Cyber on Wheels Top Threats Undermining the Future of Connected Vehicles

As connected vehicles become the norm, cybercriminals are finding more ways to exploit them—putting automakers, suppliers, and drivers at growing risk.

CSBadmin
3 Min Read

The modern vehicle is no longer just a machine—it’s a rolling network of sensors, software, and connectivity. With over 100 million lines of code and dozens of wireless entry points, cars are increasingly vulnerable to cyber threats. As the industry races toward fully connected, autonomous, and electrified vehicles, attackers are racing just as fast to exploit every gap. From theft and disruption to data exfiltration and grid-level sabotage, the threat landscape is expanding in both scale and impact.

Keyless entry systems, once a premium convenience, are now a prime target. Using relay devices, attackers can capture and replay key fob signals to unlock and start vehicles without detection. Meanwhile, electric vehicle charging infrastructure introduces new risks. Malicious actors can intercept billing data, inject malware through public chargers, or manipulate firmware to disable entire networks. With the rise of vehicle-to-grid technology, compromised chargers could threaten not just cars but the broader energy ecosystem.

Infotainment systems pose another critical risk. These hubs for navigation, communication, and entertainment are tightly integrated with vehicle electronics, and vulnerabilities here can lead to control over braking, steering, or acceleration. As vehicles become software defined, familiar attacks like phishing and brute force credential cracking are hitting dealerships, suppliers, and OEMs. The 2024 ransomware attack on CDK Global, which disrupted operations across 15,000 dealerships, is just one example of how backend systems are becoming soft targets.

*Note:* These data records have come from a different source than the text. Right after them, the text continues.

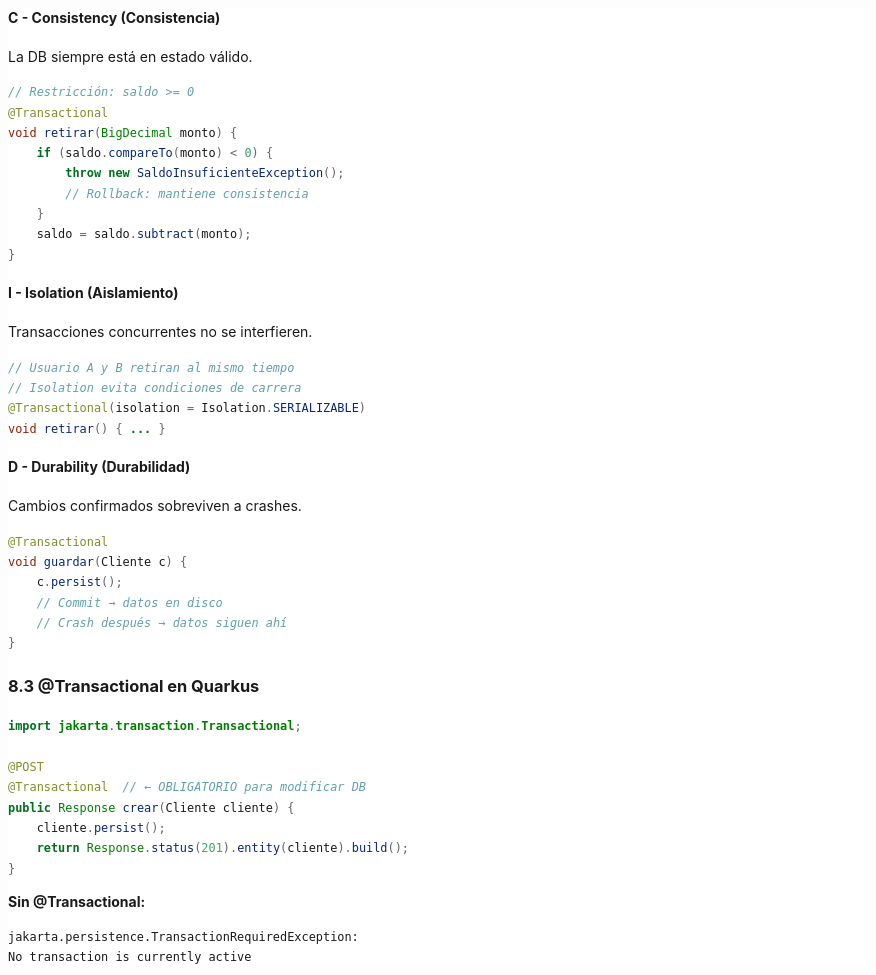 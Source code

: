 #### **C - Consistency (Consistencia)**
La DB siempre está en estado válido.

```java
// Restricción: saldo >= 0
@Transactional
void retirar(BigDecimal monto) {
    if (saldo.compareTo(monto) < 0) {
        throw new SaldoInsuficienteException();
        // Rollback: mantiene consistencia
    }
    saldo = saldo.subtract(monto);
}
```

#### **I - Isolation (Aislamiento)**
Transacciones concurrentes no se interfieren.

```java
// Usuario A y B retiran al mismo tiempo
// Isolation evita condiciones de carrera
@Transactional(isolation = Isolation.SERIALIZABLE)
void retirar() { ... }
```

#### **D - Durability (Durabilidad)**
Cambios confirmados sobreviven a crashes.

```java
@Transactional
void guardar(Cliente c) {
    c.persist();
    // Commit → datos en disco
    // Crash después → datos siguen ahí
}
```

### 8.3 @Transactional en Quarkus

```java
import jakarta.transaction.Transactional;

@POST
@Transactional  // ← OBLIGATORIO para modificar DB
public Response crear(Cliente cliente) {
    cliente.persist();
    return Response.status(201).entity(cliente).build();
}
```

**Sin @Transactional:**
```
jakarta.persistence.TransactionRequiredException: 
No transaction is currently active
```
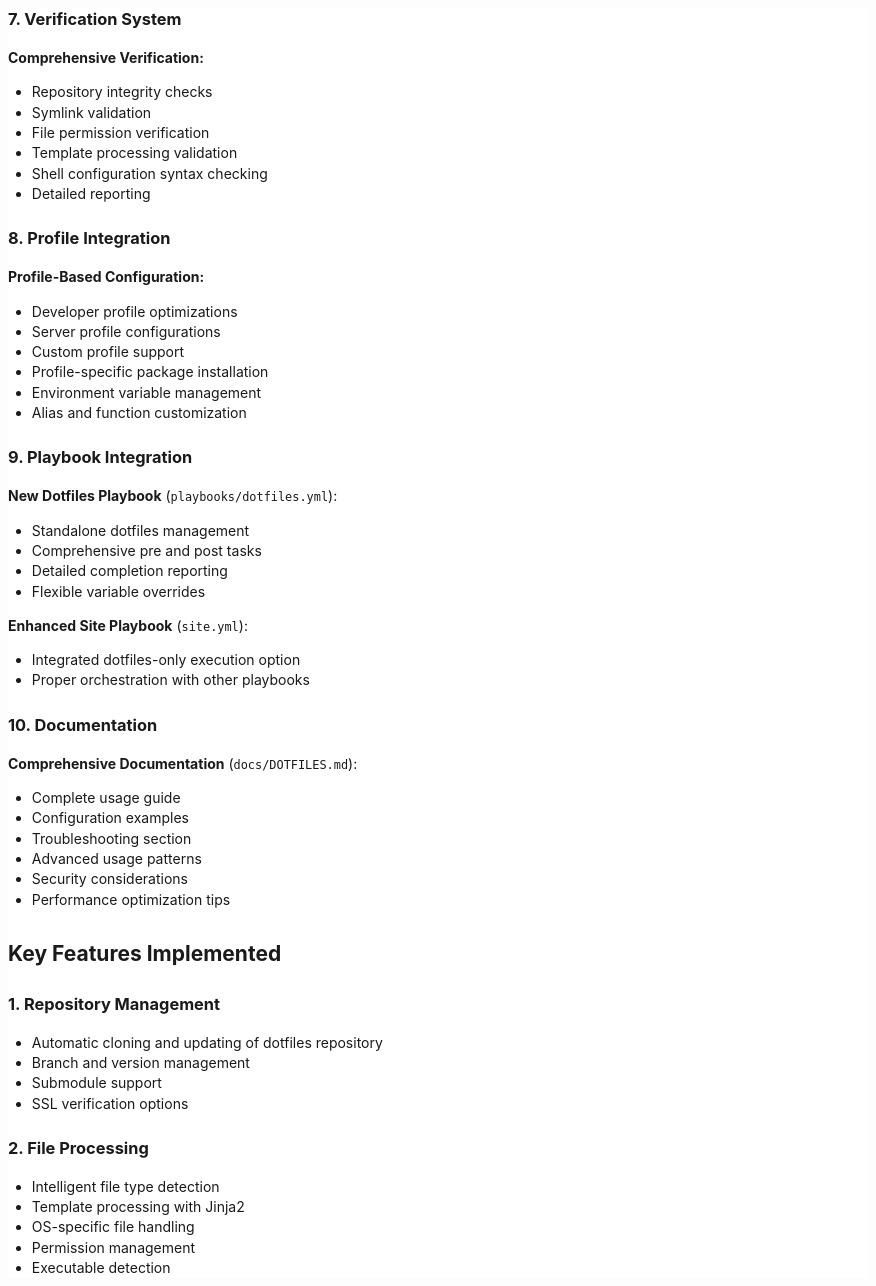 ### 7. Verification System

**Comprehensive Verification:**
- Repository integrity checks
- Symlink validation
- File permission verification
- Template processing validation
- Shell configuration syntax checking
- Detailed reporting

### 8. Profile Integration

**Profile-Based Configuration:**
- Developer profile optimizations
- Server profile configurations
- Custom profile support
- Profile-specific package installation
- Environment variable management
- Alias and function customization

### 9. Playbook Integration

**New Dotfiles Playbook** (`playbooks/dotfiles.yml`):
- Standalone dotfiles management
- Comprehensive pre and post tasks
- Detailed completion reporting
- Flexible variable overrides

**Enhanced Site Playbook** (`site.yml`):
- Integrated dotfiles-only execution option
- Proper orchestration with other playbooks

### 10. Documentation

**Comprehensive Documentation** (`docs/DOTFILES.md`):
- Complete usage guide
- Configuration examples
- Troubleshooting section
- Advanced usage patterns
- Security considerations
- Performance optimization tips

## Key Features Implemented

### 1. Repository Management
- Automatic cloning and updating of dotfiles repository
- Branch and version management
- Submodule support
- SSL verification options

### 2. File Processing
- Intelligent file type detection
- Template processing with Jinja2
- OS-specific file handling
- Permission management
- Executable detection
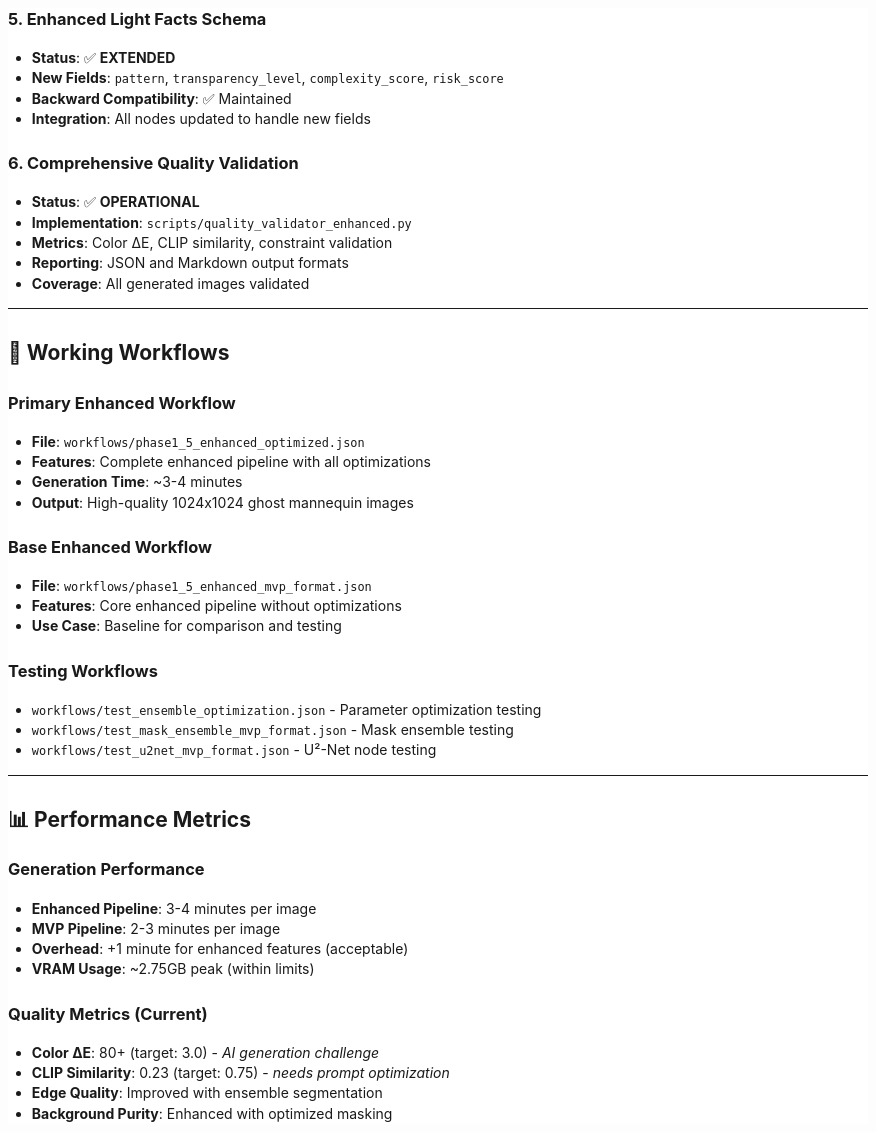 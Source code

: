 ### 5. **Enhanced Light Facts Schema**
- **Status**: ✅ **EXTENDED**
- **New Fields**: `pattern`, `transparency_level`, `complexity_score`, `risk_score`
- **Backward Compatibility**: ✅ Maintained
- **Integration**: All nodes updated to handle new fields

### 6. **Comprehensive Quality Validation**
- **Status**: ✅ **OPERATIONAL**
- **Implementation**: `scripts/quality_validator_enhanced.py`
- **Metrics**: Color ΔE, CLIP similarity, constraint validation
- **Reporting**: JSON and Markdown output formats
- **Coverage**: All generated images validated

---

## 🚀 **Working Workflows**

### **Primary Enhanced Workflow**
- **File**: `workflows/phase1_5_enhanced_optimized.json`
- **Features**: Complete enhanced pipeline with all optimizations
- **Generation Time**: ~3-4 minutes
- **Output**: High-quality 1024x1024 ghost mannequin images

### **Base Enhanced Workflow**
- **File**: `workflows/phase1_5_enhanced_mvp_format.json`
- **Features**: Core enhanced pipeline without optimizations
- **Use Case**: Baseline for comparison and testing

### **Testing Workflows**
- `workflows/test_ensemble_optimization.json` - Parameter optimization testing
- `workflows/test_mask_ensemble_mvp_format.json` - Mask ensemble testing
- `workflows/test_u2net_mvp_format.json` - U²-Net node testing

---

## 📊 **Performance Metrics**

### **Generation Performance**
- **Enhanced Pipeline**: 3-4 minutes per image
- **MVP Pipeline**: 2-3 minutes per image
- **Overhead**: +1 minute for enhanced features (acceptable)
- **VRAM Usage**: ~2.75GB peak (within limits)

### **Quality Metrics (Current)**
- **Color ΔE**: 80+ (target: 3.0) - *AI generation challenge*
- **CLIP Similarity**: 0.23 (target: 0.75) - *needs prompt optimization*
- **Edge Quality**: Improved with ensemble segmentation
- **Background Purity**: Enhanced with optimized masking
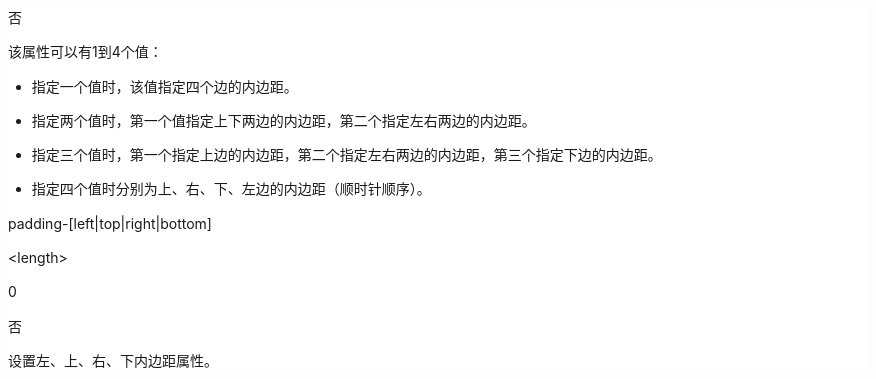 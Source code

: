 <td class="cellrowborder" valign="top" width="7.519248075192481%" headers="mcps1.1.6.1.4 "><p id="zh-cn_topic_0000001060038131_zh-cn_topic_0000001050791158_p19729127112814"><a name="zh-cn_topic_0000001060038131_zh-cn_topic_0000001050791158_p19729127112814"></a><a name="zh-cn_topic_0000001060038131_zh-cn_topic_0000001050791158_p19729127112814"></a>否</p>
</td>
<td class="cellrowborder" valign="top" width="40.01599840015999%" headers="mcps1.1.6.1.5 "><div class="p" id="zh-cn_topic_0000001060038131_zh-cn_topic_0000001050791158_zh-cn_topic_0000000000611468_p1094mcpsimp"><a name="zh-cn_topic_0000001060038131_zh-cn_topic_0000001050791158_zh-cn_topic_0000000000611468_p1094mcpsimp"></a><a name="zh-cn_topic_0000001060038131_zh-cn_topic_0000001050791158_zh-cn_topic_0000000000611468_p1094mcpsimp"></a>该属性可以有1到4个值：<a name="zh-cn_topic_0000001060038131_zh-cn_topic_0000001050791158_ul15202134923211"></a><a name="zh-cn_topic_0000001060038131_zh-cn_topic_0000001050791158_ul15202134923211"></a><ul id="zh-cn_topic_0000001060038131_zh-cn_topic_0000001050791158_ul15202134923211"><li><p id="zh-cn_topic_0000001060038131_zh-cn_topic_0000001050791158_p10614155353215"><a name="zh-cn_topic_0000001060038131_zh-cn_topic_0000001050791158_p10614155353215"></a><a name="zh-cn_topic_0000001060038131_zh-cn_topic_0000001050791158_p10614155353215"></a>指定一个值时，该值指定四个边的内边距。</p>
</li><li><p id="zh-cn_topic_0000001060038131_zh-cn_topic_0000001050791158_p10614175393216"><a name="zh-cn_topic_0000001060038131_zh-cn_topic_0000001050791158_p10614175393216"></a><a name="zh-cn_topic_0000001060038131_zh-cn_topic_0000001050791158_p10614175393216"></a>指定两个值时，第一个值指定上下两边的内边距，第二个指定左右两边的内边距。</p>
</li><li><p id="zh-cn_topic_0000001060038131_zh-cn_topic_0000001050791158_p8614205393214"><a name="zh-cn_topic_0000001060038131_zh-cn_topic_0000001050791158_p8614205393214"></a><a name="zh-cn_topic_0000001060038131_zh-cn_topic_0000001050791158_p8614205393214"></a>指定三个值时，第一个指定上边的内边距，第二个指定左右两边的内边距，第三个指定下边的内边距。</p>
</li><li><p id="zh-cn_topic_0000001060038131_zh-cn_topic_0000001050791158_p106141853193215"><a name="zh-cn_topic_0000001060038131_zh-cn_topic_0000001050791158_p106141853193215"></a><a name="zh-cn_topic_0000001060038131_zh-cn_topic_0000001050791158_p106141853193215"></a>指定四个值时分别为上、右、下、左边的内边距（顺时针顺序）。</p>
</li></ul>
</div>
</td>
</tr>
<tr id="zh-cn_topic_0000001060038131_row24464380544"><td class="cellrowborder" valign="top" width="23.11768823117688%" headers="mcps1.1.6.1.1 "><p id="zh-cn_topic_0000001060038131_zh-cn_topic_0000001050791158_zh-cn_topic_0000000000611468_p1097mcpsimp"><a name="zh-cn_topic_0000001060038131_zh-cn_topic_0000001050791158_zh-cn_topic_0000000000611468_p1097mcpsimp"></a><a name="zh-cn_topic_0000001060038131_zh-cn_topic_0000001050791158_zh-cn_topic_0000000000611468_p1097mcpsimp"></a>padding-[left|top|right|bottom]</p>
</td>
<td class="cellrowborder" valign="top" width="20.477952204779523%" headers="mcps1.1.6.1.2 "><p id="zh-cn_topic_0000001060038131_zh-cn_topic_0000001050791158_zh-cn_topic_0000000000611468_p1099mcpsimp"><a name="zh-cn_topic_0000001060038131_zh-cn_topic_0000001050791158_zh-cn_topic_0000000000611468_p1099mcpsimp"></a><a name="zh-cn_topic_0000001060038131_zh-cn_topic_0000001050791158_zh-cn_topic_0000000000611468_p1099mcpsimp"></a>&lt;length&gt;</p>
</td>
<td class="cellrowborder" valign="top" width="8.869113088691131%" headers="mcps1.1.6.1.3 "><p id="zh-cn_topic_0000001060038131_zh-cn_topic_0000001050791158_zh-cn_topic_0000000000611468_p1101mcpsimp"><a name="zh-cn_topic_0000001060038131_zh-cn_topic_0000001050791158_zh-cn_topic_0000000000611468_p1101mcpsimp"></a><a name="zh-cn_topic_0000001060038131_zh-cn_topic_0000001050791158_zh-cn_topic_0000000000611468_p1101mcpsimp"></a>0</p>
</td>
<td class="cellrowborder" valign="top" width="7.519248075192481%" headers="mcps1.1.6.1.4 "><p id="zh-cn_topic_0000001060038131_zh-cn_topic_0000001050791158_p11729374289"><a name="zh-cn_topic_0000001060038131_zh-cn_topic_0000001050791158_p11729374289"></a><a name="zh-cn_topic_0000001060038131_zh-cn_topic_0000001050791158_p11729374289"></a>否</p>
</td>
<td class="cellrowborder" valign="top" width="40.01599840015999%" headers="mcps1.1.6.1.5 "><p id="zh-cn_topic_0000001060038131_zh-cn_topic_0000001050791158_zh-cn_topic_0000000000611468_p1103mcpsimp"><a name="zh-cn_topic_0000001060038131_zh-cn_topic_0000001050791158_zh-cn_topic_0000000000611468_p1103mcpsimp"></a><a name="zh-cn_topic_0000001060038131_zh-cn_topic_0000001050791158_zh-cn_topic_0000000000611468_p1103mcpsimp"></a>设置左、上、右、下内边距属性。</p>
</td>
</tr>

Supply chain exposure continues to fuel risk, especially as more components and software are outsourced or updated over the air. Aftermarket devices like insurance trackers or mobile apps can leave behind residual malware, even after resale. VicOne’s 2025 cybersecurity report revealed that 77 percent of automotive vulnerabilities are found in in vehicle systems, with infotainment, telematics, and charging infrastructure among the most exploited. QR code phishing at charging stations is now emerging as another low effort, high impact threat.

Artificial intelligence is introducing its own set of risks. From prompt injection to adversarial data poisoning, AI-powered features in vehicles can be manipulated in ways that traditional defenses are not prepared for. Hackers are already trading stolen vehicle data and zero day exploits on the dark web, moving from experimental hacks to scalable, coordinated campaigns. At Pwn2Own Automotive 2025, researchers uncovered 49 unique zero day vulnerabilities, mostly in infotainment and EV charging platforms.

The future of mobility depends on secure foundations. Without proactive, multilayered defenses across every layer of the vehicle and its ecosystem, the connected car revolution could stall under the weight of its own vulnerabilities. Cybersecurity must be treated as a critical safety feature that every vehicle manufacturer prioritizes above all else.